Secondly, what redress has the state meted out to those innocent people who had to undergo psychological and physical torture at the hands of the state machinery? To draw a parallel, it would be pertinent to cite the landmark story of one Maher Arar, a Syrian born Canadian citizen.
Arar was arrested by US agents at New York's JFK Airport on the basis of inaccurate information provided by Canadian police (RCMP) linking him to terrorists. He was sent to his native Syria, where he was imprisoned and tortured for a year before being released.
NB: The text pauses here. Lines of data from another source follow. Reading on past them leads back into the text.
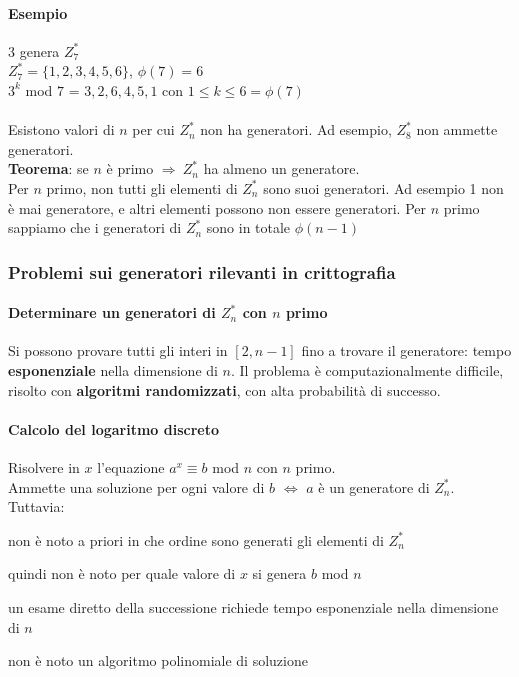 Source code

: \documentclass[10pt]{book}
\begin{document}
\paragraph{Esempio} $3$ genera $Z_7^*$\\
$Z_7^* = \{1, 2, 3, 4, 5, 6\}$, $\phi(7) = 6$\\
$3^k$ mod $7$ = $3, 2, 6, 4, 5, 1$ con $1 \leq k \leq 6 = \phi(7)$\\\\
Esistono valori di $n$ per cui $Z_n^*$ non ha generatori. Ad esempio, $Z_8^*$ non ammette generatori.\\
\textbf{Teorema}: se $n$ è primo $\Rightarrow\:Z_n^*$ ha almeno un generatore.\\
Per $n$ primo, non tutti gli elementi di $Z_n^*$ sono suoi generatori. Ad esempio 1 non è mai generatore, e altri elementi possono non essere generatori. Per $n$ primo sappiamo che i generatori di $Z_n^*$ sono in totale $\phi(n-1)$
\subsubsection{Problemi sui generatori rilevanti in crittografia}
\paragraph{Determinare un generatori di $Z_n^*$ con $n$ primo}
Si possono provare tutti gli interi in $[2, n-1]$ fino a trovare il generatore: tempo \textbf{esponenziale} nella dimensione di $n$. Il problema è computazionalmente difficile, risolto con \textbf{algoritmi randomizzati}, con alta probabilità di successo.
\paragraph{Calcolo del logaritmo discreto} Risolvere in $x$ l'equazione $a^x \equiv b$ mod $n$ con $n$ primo.\\
Ammette una soluzione per ogni valore di $b$ $\Leftrightarrow$ $a$ è un generatore di $Z_n^*$. Tuttavia:
\begin{list}{}{}
	\item non è noto a priori in che ordine sono generati gli elementi di $Z_n^*$
	\item quindi non è noto per quale valore di $x$ si genera $b$ mod $n$
	\item un esame diretto della successione richiede tempo esponenziale nella dimensione di $n$
	\item non è noto un algoritmo polinomiale di soluzione
\end{list}
\end{document}
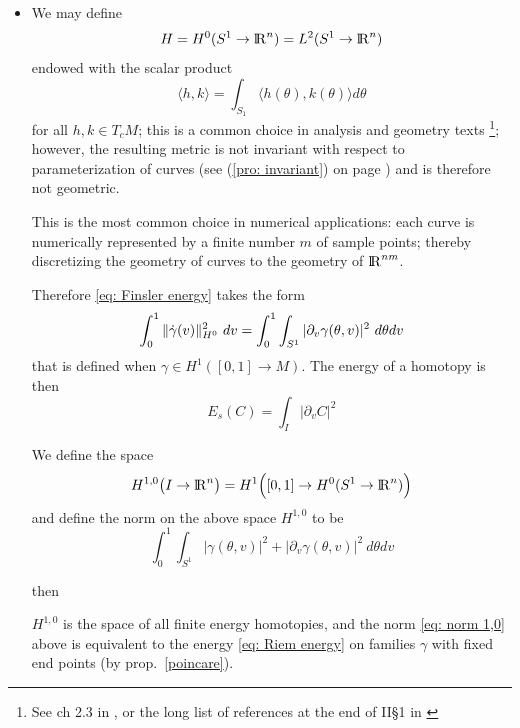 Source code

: \documentclass[twoside,a4paper,english]{article}
\def\derpar#1{\partial_{#1}}
\begin{document}
\begin{itemize}
\item  We may define 
  $$H=H^0(S^1\to\real^n)=L^2(S^1\to\real^n)$$ 
  endowed  with the scalar product
  \begin{equation}
    \langle h,k\rangle = \int_{S_1} \langle h(\theta),k(\theta)\rangle
    d\theta \label{eq:paramH0}  
  \end{equation}
  for all $h,k\in T_c M$;
  this is a common choice in analysis and geometry texts%
  \footnote{See ch 2.3 in \cite{WK:RieGeo}, or the long list of references at
  the end of II\S1 in \cite{Lang:FDG}};
  however,  the resulting metric is not invariant with respect to
  parameterization of curves (see (\ref{pro: invariant}) on page
  \pageref{pro: invariant}) and is therefore not geometric.

  \begin{Remark}
    This is the most common choice in numerical applications:
    each curve is numerically
    represented by a finite number $m$ of sample points; thereby
    discretizing the geometry of curves to the geometry of
    $\real^{nm}$.
  \end{Remark}

  Therefore \eqref{eq: Finsler energy} takes the form
  \begin{equation}
    \int_0^1 \|\overdot \gamma(v)\|_{H^0}^2 ~dv
    = \int_0^1\int_{S^1} | \derpar v \gamma(\theta,v)|^2 ~d\theta dv
    \label{eq: Riem energy}
  \end{equation}
  that is defined when $\gamma \in H^1([0,1]\to M)$.
  The energy of a homotopy is then
  $$E_s(C) =  \int_I |\derpar v C| ^2 $$



  \begin{Definition}
    We define the space $$H^{1,0}\big(I\to\real^n\big) =
    H^1\Big([0,1]\to H^0(S^1\to \real^n)\Big)$$
    and define the norm on
    the above space $H^{1,0}$ to be
    \begin{equation}
      \int_0^1 \int_{S^1}
      |\gamma(\theta,v) |^2+ |\derpar v \gamma(\theta,v) |^2~d\theta dv
      \label{eq: norm 1,0}
    \end{equation}
  \end{Definition}
  then
  \begin{Proposition}\label{prop: H 1 0 equiv homotopies}
    $H^{1,0}$ is the space of all finite energy homotopies,
    and the norm \eqref{eq: norm 1,0} above is equivalent
    to the energy \eqref{eq: Riem energy} on families $\gamma$ with
    fixed end points (by prop.~\ref{poincare}).
  \end{Proposition}


\end{itemize}
\end{document}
The Canadian government formed a one-member judicial commission to assess the actions of Canadian officials in dealing with the deportation and detention of Maher Arar. In its report, the judicial commission disclosed that there was no evidence that Arar was ever linked to extremist groups and found that the FBI and U.S. security officials were given an inaccurate and unfair picture of Arar by the RCMP, and that this portrait dogged his entire time in a Syrian jail.
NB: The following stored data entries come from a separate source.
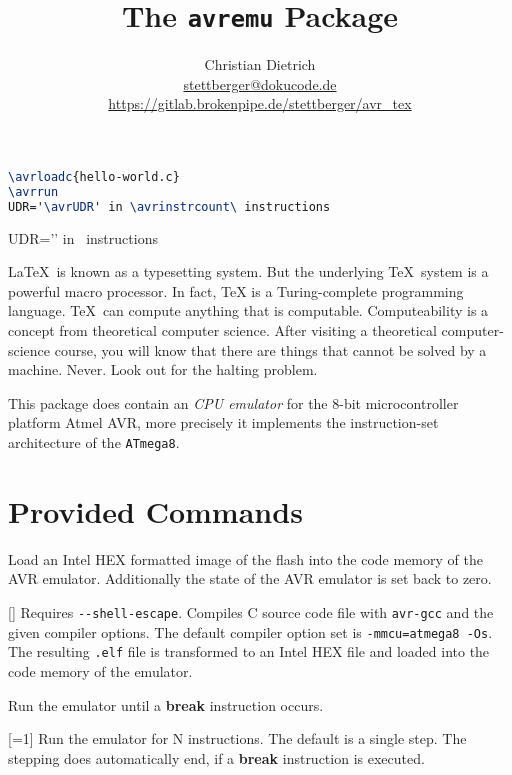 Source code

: \documentclass{article}
\title{The \texttt{avremu} Package}
\author{Christian Dietrich\\
\url{stettberger@dokucode.de}\\
\url{https://gitlab.brokenpipe.de/stettberger/avr_tex}}
\begin{document}
\maketitle

\begin{tcolorbox}
  
  \tcblower
  \begin{lstlisting}[language=TeX]
\avrloadc{hello-world.c}
\avrrun
UDR='\avrUDR' in \avrinstrcount\ instructions
\end{lstlisting}
\end{tcolorbox}
\begin{tcolorbox}
\avrrun
UDR='\avrUDR' in \avrinstrcount\ instructions
\end{tcolorbox}


\LaTeX\ is known as a typesetting system. But the underlying \TeX\ system is a powerful macro
processor. In fact, TeX is a Turing-complete programming language. \TeX\ can compute anything that
is computable. Computeability is a concept from theoretical computer science. After visiting a
theoretical computer-science course, you will know that there are things that cannot be solved by a
machine. Never. Look out for the halting problem. 

This package does contain an \emph{CPU emulator} for the 8-bit microcontroller platform Atmel AVR, more
precisely it implements the instruction-set architecture of the \texttt{ATmega8}.

\section{Provided Commands}

Load an Intel HEX formatted image of the flash into the code memory of the AVR
emulator. Additionally the state of the AVR emulator is set back to zero.

\DescribeMacro{\avrloadc}[]{}
Requires \verb|--shell-escape|. Compiles C source code file with \verb|avr-gcc| and the given
compiler options. The default compiler option set is \verb|-mmcu=atmega8 -Os|. The resulting
\texttt{.elf} file is transformed to an Intel HEX file and loaded into the code memory of the
emulator.

\DescribeMacro{\avrrun}
Run the emulator until a \textbf{break} instruction occurs.

\DescribeMacro{\avrstep}[=1]
Run the emulator for N instructions. The default is a single step. The stepping does automatically
end, if a \textbf{break} instruction is executed.
\end{document}
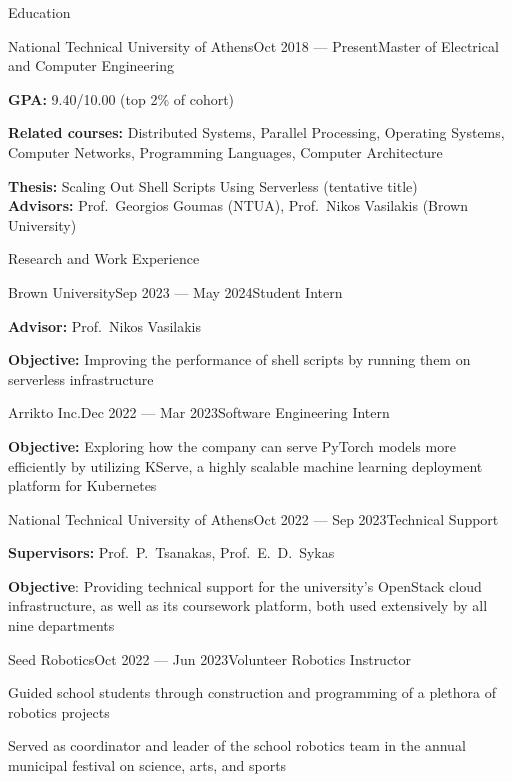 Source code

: \documentclass[letterpaper, 11pt]{resume}
\begin{document}
\begin{rSection}{Education}
    \begin{rSubsection}{National Technical University of Athens}{Oct 2018 --- Present}{Master of Electrical and Computer Engineering}{}
        \item \textbf{GPA:} 9.40/10.00 (top 2\% of cohort)
        \item \textbf{Related courses:} Distributed Systems, Parallel Processing, Operating Systems, Computer Networks, Programming Languages, Computer Architecture
        \item \textbf{Thesis:} Scaling Out Shell Scripts Using Serverless (tentative title) \\
        \textbf{Advisors:} Prof.\ Georgios Goumas (NTUA), Prof.\ Nikos Vasilakis (Brown University)
    \end{rSubsection}
\end{rSection}

\begin{rSection}{Research and Work Experience}
    \begin{rSubsection}{Brown University}{Sep 2023 --- May 2024}{Student Intern}{}
        \item \textbf{Advisor:} Prof.\ Nikos Vasilakis
        \item \textbf{Objective:} Improving the performance of shell scripts by running them on serverless infrastructure
    \end{rSubsection}

    \begin{rSubsection}{Arrikto Inc.}{Dec 2022 --- Mar 2023}{Software Engineering Intern}{}
        \item \textbf{Objective:} Exploring how the company can serve PyTorch models more efficiently by utilizing KServe, a highly scalable machine learning deployment platform for Kubernetes
    \end{rSubsection}

    \begin{rSubsection}{National Technical University of Athens}{Oct 2022 --- Sep 2023}{Technical Support}{}
        \item \textbf{Supervisors:} Prof.\ P.\ Tsanakas, Prof.\ E.\ D.\ Sykas
        \item \textbf{Objective}: Providing technical support for the university's OpenStack cloud infrastructure, as well as its coursework platform, both used extensively by all nine departments
    \end{rSubsection}

    \begin{rSubsection}{Seed Robotics}{Oct 2022 --- Jun 2023}{Volunteer Robotics Instructor}{}
        \item Guided school students through construction and programming of a plethora of robotics projects
        \item Served as coordinator and leader of the school robotics team in the annual municipal festival on science, arts, and sports
    \end{rSubsection}
\end{rSection}
\end{document}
Following the publication of the report, the chief of RCMP made a somber apology to Maher Arar and his family and resigned. The Canadian parliament issued a unanimous apology for the detention and torture of Arar. Notwithstanding the fact that his party was not at the helm of state when the incident occurred, the Conservative PM of Canada Stephen Harper issued a formal public apology to Maher Arar and paid him $12.5 million in compensation for his ordeal.
Probably in 1998, the Bangladesh Supreme Court (SC) fined the government Tk.100, 000 compensation for each of the opposition detainees who were detained for a few weeks under the special power act, albeit the defense counsels did not ask for it. The victims, in that case, did not suffer any mental or physical torture either. However, the SC never repeated the practice.
At the dawn of a new beginning, as stated by the CA of the CTG in more than one speech, it would perhaps be in the fitness of things for him to initiate a process of redress for the wrongs done to those who had been detained and tortured at the dictum of those who betrayed the trust vested on them by the citizens of the republic, and absolutely ruptured the fabric of trust in the criminal investigation system.